Register set organization and access

Hardware register size should be chosen to be the most efficient hardware access method used by the processor, almost always the native integer access method. Registers should be decoded as a contiguous group (without address "holes") in order to facilitate register access with pointers or array indices.

Any register that can be written should also be readable (in exactly the same format), to prevent the need to buffer the values of these registers in local memory. Registers that control a subsystem should be grouped together in similar organizations, to make them accessible to software through the use of common driver routines. This becomes especially important when multiple subsystems of the same type are required in the design. To avoid contention between software tasks that can be coded as independent processes, independent subsystems should not share writable registers within a native processor access. These "independent" software processes tend to step on each other as they access the shared registers unless noninterruptable read/modify/write drivers are used in the system code. Shared registers among multiple processes may even incur the overhead of a function call for each access, depending on the operating system. Misuse of shared registers by accessing them without locking out other processes is also a common software design defect and results in intermittent system failures, slowing the process of integrating and testing the system software.
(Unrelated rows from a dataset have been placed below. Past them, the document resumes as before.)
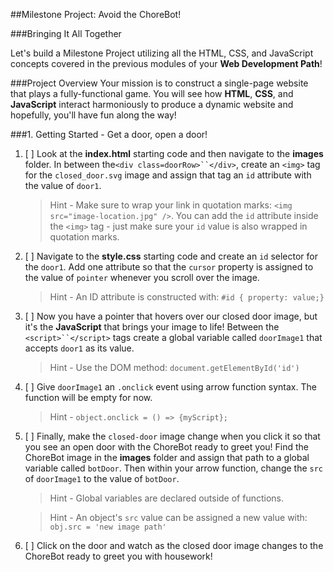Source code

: ##Milestone Project: Avoid the ChoreBot!

###Bringing It All Together

Let's build a Milestone Project utilizing all the HTML, CSS, and JavaScript concepts covered in the previous modules of your **Web Development Path**!

###Project Overview
Your mission is to construct a single-page website that plays a fully-functional game. You will see how **HTML**, **CSS**, and **JavaScript** interact harmoniously to produce a dynamic website and hopefully, you'll have fun along the way!

###1. Getting Started - Get a door, open a door!

1. [ ] Look at the **index.html** starting code and then navigate to the **images** folder. In between the`<div class=doorRow>``</div>`, create an `<img>` tag for the `closed_door.svg` image and assign that tag an `id` attribute with the value of `door1`.

    >Hint - Make sure to wrap your link in quotation marks:    `<img src="image-location.jpg" />`. You can add the `id` attribute inside the `<img>` tag - just make sure your `id` value is also wrapped in quotation marks.

2. [ ] Navigate to the **style.css** starting code and create an `id` selector for the `door1`. Add one attribute so that the `cursor` property is assigned to the value of `pointer` whenever you scroll over the image.

    >Hint - An ID attribute is constructed with:
`#id { property: value;}`

3. [ ] Now you have a pointer that hovers over our closed door image, but it's the **JavaScript** that brings your image to life! Between the `<script>``</script>` tags create a global variable called `doorImage1` that accepts `door1` as its value.

    >Hint - Use the DOM method: `document.getElementById('id')`

4. [ ] Give `doorImage1` an `.onclick` event using arrow function syntax. The function will be empty for now.

    >Hint - `object.onclick = () => {myScript};`

5. [ ] Finally, make the `closed-door` image change when you click it so that you see an open door with the ChoreBot ready to greet you!  Find the ChoreBot image in the **images** folder and assign that path to a global variable called `botDoor`. Then within your arrow function, change the `src` of `doorImage1` to the value of `botDoor`.

    >Hint - Global variables are declared outside of     	functions.

    >Hint - An object's `src` value can be assigned a new 	value with:
   `obj.src = 'new image path'`

6. [ ] Click on the door and watch as the closed door image changes to the ChoreBot ready to greet you with housework!
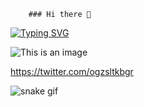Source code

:         ### Hi there 👋
        
       
[![Typing SVG](https://readme-typing-svg.herokuapp.com?font=Fira+Code&pause=1000&color=C4F77D&background=2C162F00&width=435&lines=QA+O%C4%9Fuz+Saltuk+Bu%C4%9Fra+TOKLUCU)](https://git.io/typing-svg)

![This is an image](https://myoctocat.com/assets/images/base-octocat.svg)


https://twitter.com/ogzsltkbgr


![snake gif](https://github.com/OgzSltkBgr/OgzSltkBgr/blob/output/github-contribution-grid-snake.gif)



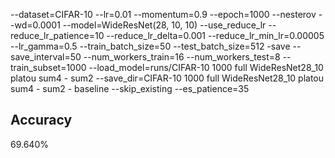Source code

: --dataset=CIFAR-10 --lr=0.01 --momentum=0.9 --epoch=1000 --nesterov --wd=0.0001 --model=WideResNet(28, 10, 10) --use_reduce_lr --reduce_lr_patience=10 --reduce_lr_delta=0.001 --reduce_lr_min_lr=0.00005 --lr_gamma=0.5 --train_batch_size=50 --test_batch_size=512 -save --save_interval=50 --num_workers_train=16 --num_workers_test=8 --train_subset=1000 --load_model=runs/CIFAR-10 1000 full WideResNet28_10 platou sum4 - sum2 --save_dir=CIFAR-10 1000 full WideResNet28_10 platou sum4 - sum2 - baseline --skip_existing --es_patience=35
## Accuracy
 69.640%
System A violates a number of the above concepts by using write-only registers, shared control and status registers, and by not presenting a common register map for each axis. Special driver routines must be used to buffer the written outputs, shift and mask axis drive and position information, and protect the axis drive register contents from being corrupted by the code written for each axis task. System B corrects these deficiencies by separating and regrouping the registers associated with each axis.

Register reset contents

It is vital that the hardware designer carefully consider the reset state of the system. Poor hardware designs require the boot code to grab control of the system on power-up and initialize the system to a safe state. This approach first fails when the system is powered up in the lab without working boot code, and again when the software design team tries to use emulators and debuggers that don't execute code at reset until triggered externally by the emulator control software.

System reset should place the hardware into a known safe state and the hardware should remain "safe" until the software initializes the system. Code should also be able to reset the hardware under software control to assist in debugging, self test, and initial code development.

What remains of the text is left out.